(Materials provided)

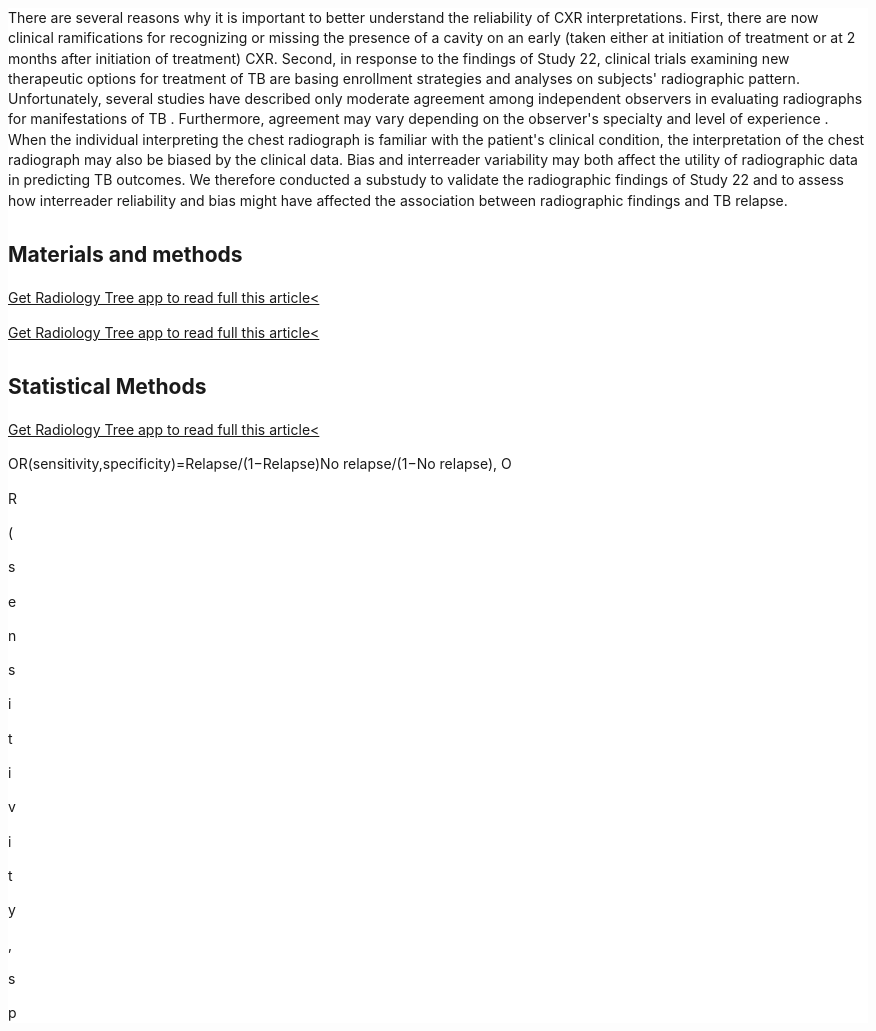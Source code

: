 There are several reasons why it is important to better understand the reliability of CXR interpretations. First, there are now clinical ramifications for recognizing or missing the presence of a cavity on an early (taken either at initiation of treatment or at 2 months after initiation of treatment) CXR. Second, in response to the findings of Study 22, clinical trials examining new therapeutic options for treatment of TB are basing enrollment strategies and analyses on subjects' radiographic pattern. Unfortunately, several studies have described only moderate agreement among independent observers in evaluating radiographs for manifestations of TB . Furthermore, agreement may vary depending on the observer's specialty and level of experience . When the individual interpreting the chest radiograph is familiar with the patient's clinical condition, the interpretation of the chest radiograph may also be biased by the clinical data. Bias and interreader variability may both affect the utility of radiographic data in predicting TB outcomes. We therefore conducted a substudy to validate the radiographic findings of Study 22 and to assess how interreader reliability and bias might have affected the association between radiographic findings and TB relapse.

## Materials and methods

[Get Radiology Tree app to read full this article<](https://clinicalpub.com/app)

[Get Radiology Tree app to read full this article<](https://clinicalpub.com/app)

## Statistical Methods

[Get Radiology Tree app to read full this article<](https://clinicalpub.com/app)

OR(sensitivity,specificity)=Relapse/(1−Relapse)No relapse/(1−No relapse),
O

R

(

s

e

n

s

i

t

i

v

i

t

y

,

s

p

(End Materials provided)

**How to complete this task:**
Without the pictures, repeat the listing above exactly.

**Final answer:**
Source code

: There are several reasons why it is important to better understand the reliability of CXR interpretations. First, there are now clinical ramifications for recognizing or missing the presence of a cavity on an early (taken either at initiation of treatment or at 2 months after initiation of treatment) CXR. Second, in response to the findings of Study 22, clinical trials examining new therapeutic options for treatment of TB are basing enrollment strategies and analyses on subjects' radiographic pattern. Unfortunately, several studies have described only moderate agreement among independent observers in evaluating radiographs for manifestations of TB . Furthermore, agreement may vary depending on the observer's specialty and level of experience . When the individual interpreting the chest radiograph is familiar with the patient's clinical condition, the interpretation of the chest radiograph may also be biased by the clinical data. Bias and interreader variability may both affect the utility of radiographic data in predicting TB outcomes. We therefore conducted a substudy to validate the radiographic findings of Study 22 and to assess how interreader reliability and bias might have affected the association between radiographic findings and TB relapse.

## Materials and methods

[Get Radiology Tree app to read full this article<](https://clinicalpub.com/app)

[Get Radiology Tree app to read full this article<](https://clinicalpub.com/app)

## Statistical Methods

[Get Radiology Tree app to read full this article<](https://clinicalpub.com/app)

OR(sensitivity,specificity)=Relapse/(1−Relapse)No relapse/(1−No relapse),
O

R

(

s

e

n

s

i

t

i

v

i

t

y

,

s

p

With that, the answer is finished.